## [HOW TO COMPLETE THIS TASK]
Within the records that follow, determine how many lines include the word "name". State the number and nothing further.

## [SUPPLIED DATA]
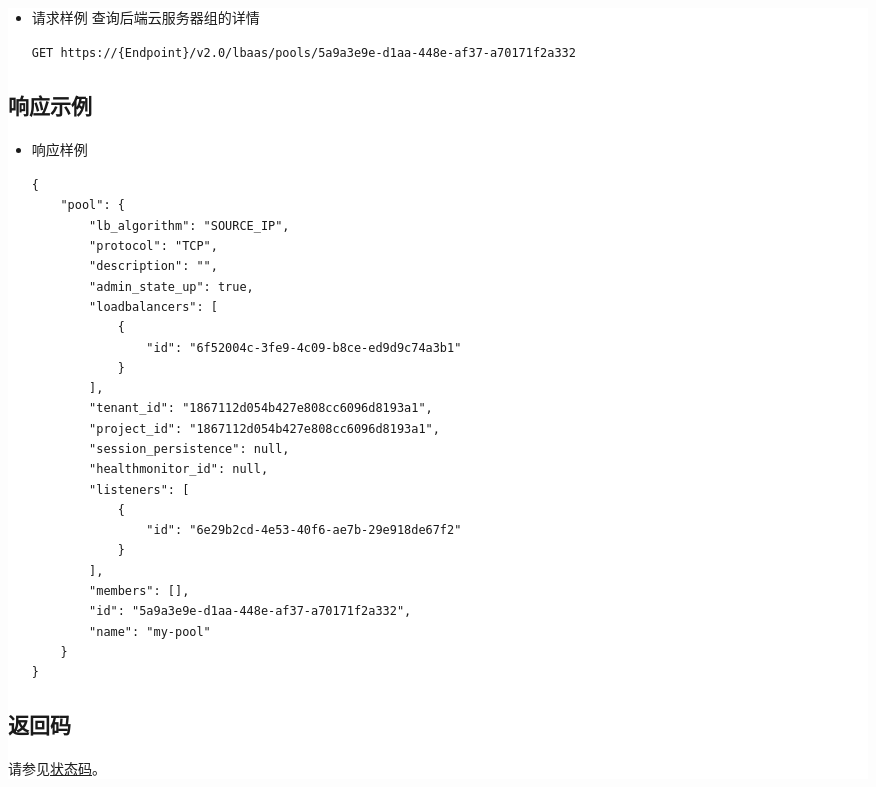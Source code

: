-   请求样例 查询后端云服务器组的详情

    ```
    GET https://{Endpoint}/v2.0/lbaas/pools/5a9a3e9e-d1aa-448e-af37-a70171f2a332
    ```


## 响应示例<a name="section121410712513"></a>

-   响应样例

    ```
    {
        "pool": {
            "lb_algorithm": "SOURCE_IP",
            "protocol": "TCP",
            "description": "",
            "admin_state_up": true,
            "loadbalancers": [
                {
                    "id": "6f52004c-3fe9-4c09-b8ce-ed9d9c74a3b1"
                }
            ],
            "tenant_id": "1867112d054b427e808cc6096d8193a1",
            "project_id": "1867112d054b427e808cc6096d8193a1",
            "session_persistence": null,
            "healthmonitor_id": null,
            "listeners": [
                {
                    "id": "6e29b2cd-4e53-40f6-ae7b-29e918de67f2"
                }
            ],
            "members": [],
            "id": "5a9a3e9e-d1aa-448e-af37-a70171f2a332",
            "name": "my-pool"
        }
    }
    ```


## 返回码<a name="zh-cn_topic_0049139648_section57966003"></a>

请参见[状态码](状态码.md)。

## [WRITTEN RESPONSE]
3